EXERCISE: Your answer should be the lines below from the one holding "(g) right portal vein invasion (dashed arrow)" through the one holding "predictive model.", copied exactly and with nothing else.

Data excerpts

• • • •

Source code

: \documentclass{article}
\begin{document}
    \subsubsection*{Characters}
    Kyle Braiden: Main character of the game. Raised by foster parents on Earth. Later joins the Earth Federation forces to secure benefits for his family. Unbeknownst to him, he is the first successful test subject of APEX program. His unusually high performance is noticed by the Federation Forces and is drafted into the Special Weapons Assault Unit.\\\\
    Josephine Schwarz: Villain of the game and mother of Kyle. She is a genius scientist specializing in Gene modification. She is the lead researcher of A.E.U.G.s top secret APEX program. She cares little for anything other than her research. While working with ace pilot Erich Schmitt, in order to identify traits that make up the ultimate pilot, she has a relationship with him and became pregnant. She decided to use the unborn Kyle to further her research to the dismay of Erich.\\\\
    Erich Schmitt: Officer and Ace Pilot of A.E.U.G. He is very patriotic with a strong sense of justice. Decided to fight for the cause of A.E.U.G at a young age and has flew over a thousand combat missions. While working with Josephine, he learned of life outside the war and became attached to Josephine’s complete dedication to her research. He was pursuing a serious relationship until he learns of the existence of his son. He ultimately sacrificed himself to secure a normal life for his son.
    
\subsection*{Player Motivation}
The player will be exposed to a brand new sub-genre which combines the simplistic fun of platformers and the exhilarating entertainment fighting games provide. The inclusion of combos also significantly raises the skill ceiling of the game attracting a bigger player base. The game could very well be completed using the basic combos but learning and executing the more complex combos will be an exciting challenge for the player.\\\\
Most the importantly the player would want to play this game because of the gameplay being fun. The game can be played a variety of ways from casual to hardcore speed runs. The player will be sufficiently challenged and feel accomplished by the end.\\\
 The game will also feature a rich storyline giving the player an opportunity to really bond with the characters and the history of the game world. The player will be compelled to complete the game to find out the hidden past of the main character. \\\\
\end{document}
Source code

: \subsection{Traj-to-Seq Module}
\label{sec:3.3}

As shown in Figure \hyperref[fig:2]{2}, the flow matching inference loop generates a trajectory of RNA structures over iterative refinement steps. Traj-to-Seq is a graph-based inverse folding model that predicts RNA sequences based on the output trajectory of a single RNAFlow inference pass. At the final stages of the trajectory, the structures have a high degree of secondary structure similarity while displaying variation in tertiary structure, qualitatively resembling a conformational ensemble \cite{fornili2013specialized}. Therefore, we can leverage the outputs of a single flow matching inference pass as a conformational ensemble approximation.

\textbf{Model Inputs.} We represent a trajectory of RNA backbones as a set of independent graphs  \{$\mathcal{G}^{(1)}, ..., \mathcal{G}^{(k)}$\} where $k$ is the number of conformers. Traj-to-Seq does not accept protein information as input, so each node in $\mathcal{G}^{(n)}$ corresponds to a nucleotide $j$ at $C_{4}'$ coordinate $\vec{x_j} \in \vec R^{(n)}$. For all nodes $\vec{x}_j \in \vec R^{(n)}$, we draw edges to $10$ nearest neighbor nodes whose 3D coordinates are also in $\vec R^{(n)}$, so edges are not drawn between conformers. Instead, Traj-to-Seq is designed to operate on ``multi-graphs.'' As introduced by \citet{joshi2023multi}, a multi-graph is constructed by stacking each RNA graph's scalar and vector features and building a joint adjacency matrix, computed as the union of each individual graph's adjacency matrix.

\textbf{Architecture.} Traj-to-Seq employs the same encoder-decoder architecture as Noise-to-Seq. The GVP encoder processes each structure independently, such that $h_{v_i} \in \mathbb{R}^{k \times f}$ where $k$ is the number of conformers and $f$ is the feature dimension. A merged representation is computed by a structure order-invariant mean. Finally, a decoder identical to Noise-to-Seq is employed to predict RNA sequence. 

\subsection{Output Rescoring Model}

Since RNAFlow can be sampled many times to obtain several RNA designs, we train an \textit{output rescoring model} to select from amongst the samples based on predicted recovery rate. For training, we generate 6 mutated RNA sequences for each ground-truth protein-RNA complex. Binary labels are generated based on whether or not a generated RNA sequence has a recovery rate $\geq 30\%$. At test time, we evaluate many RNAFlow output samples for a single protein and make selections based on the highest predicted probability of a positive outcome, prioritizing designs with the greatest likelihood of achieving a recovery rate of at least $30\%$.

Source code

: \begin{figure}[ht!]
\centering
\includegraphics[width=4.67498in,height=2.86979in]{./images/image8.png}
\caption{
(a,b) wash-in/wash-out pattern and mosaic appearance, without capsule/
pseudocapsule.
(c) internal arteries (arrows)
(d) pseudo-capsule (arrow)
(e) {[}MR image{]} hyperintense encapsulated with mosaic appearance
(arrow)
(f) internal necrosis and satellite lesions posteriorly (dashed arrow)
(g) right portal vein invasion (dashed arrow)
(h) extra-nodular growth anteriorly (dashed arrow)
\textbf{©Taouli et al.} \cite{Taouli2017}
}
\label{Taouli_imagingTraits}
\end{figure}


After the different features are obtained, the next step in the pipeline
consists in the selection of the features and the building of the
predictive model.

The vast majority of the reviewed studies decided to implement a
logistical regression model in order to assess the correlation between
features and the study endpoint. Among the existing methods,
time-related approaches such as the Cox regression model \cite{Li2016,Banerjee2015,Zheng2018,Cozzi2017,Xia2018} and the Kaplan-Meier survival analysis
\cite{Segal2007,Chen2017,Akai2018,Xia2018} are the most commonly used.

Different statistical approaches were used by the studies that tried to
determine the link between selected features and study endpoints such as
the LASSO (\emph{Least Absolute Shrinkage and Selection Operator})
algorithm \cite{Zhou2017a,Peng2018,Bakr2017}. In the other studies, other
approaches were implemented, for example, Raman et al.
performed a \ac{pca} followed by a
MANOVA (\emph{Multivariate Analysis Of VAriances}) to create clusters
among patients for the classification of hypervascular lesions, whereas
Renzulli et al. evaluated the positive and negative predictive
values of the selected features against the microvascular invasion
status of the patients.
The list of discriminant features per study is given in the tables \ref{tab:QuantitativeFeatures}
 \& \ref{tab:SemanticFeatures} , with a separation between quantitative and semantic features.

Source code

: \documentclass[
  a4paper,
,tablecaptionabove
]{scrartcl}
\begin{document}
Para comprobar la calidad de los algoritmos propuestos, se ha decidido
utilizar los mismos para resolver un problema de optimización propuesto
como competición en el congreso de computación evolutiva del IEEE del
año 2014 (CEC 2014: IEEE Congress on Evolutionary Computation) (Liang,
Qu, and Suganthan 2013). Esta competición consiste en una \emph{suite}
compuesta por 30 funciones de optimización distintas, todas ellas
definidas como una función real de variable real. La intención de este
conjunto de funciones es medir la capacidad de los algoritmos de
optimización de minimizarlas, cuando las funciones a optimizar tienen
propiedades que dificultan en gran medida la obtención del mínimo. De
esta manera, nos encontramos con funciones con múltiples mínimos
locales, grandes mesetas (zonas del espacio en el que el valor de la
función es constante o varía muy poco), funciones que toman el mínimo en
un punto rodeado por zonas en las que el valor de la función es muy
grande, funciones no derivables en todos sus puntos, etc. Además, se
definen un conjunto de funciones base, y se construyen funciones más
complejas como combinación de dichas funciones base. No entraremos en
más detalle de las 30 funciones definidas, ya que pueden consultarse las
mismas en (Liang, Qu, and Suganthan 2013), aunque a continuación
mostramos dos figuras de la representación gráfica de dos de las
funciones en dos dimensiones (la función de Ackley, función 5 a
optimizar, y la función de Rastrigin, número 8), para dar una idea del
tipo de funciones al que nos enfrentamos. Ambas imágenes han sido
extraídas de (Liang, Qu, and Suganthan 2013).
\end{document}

• • • •

SOLUTION FOR THIS PROBLEM:
(g) right portal vein invasion (dashed arrow)
(h) extra-nodular growth anteriorly (dashed arrow)
\textbf{©Taouli et al.} \cite{Taouli2017}
}
\label{Taouli_imagingTraits}
\end{figure}


After the different features are obtained, the next step in the pipeline
consists in the selection of the features and the building of the
predictive model.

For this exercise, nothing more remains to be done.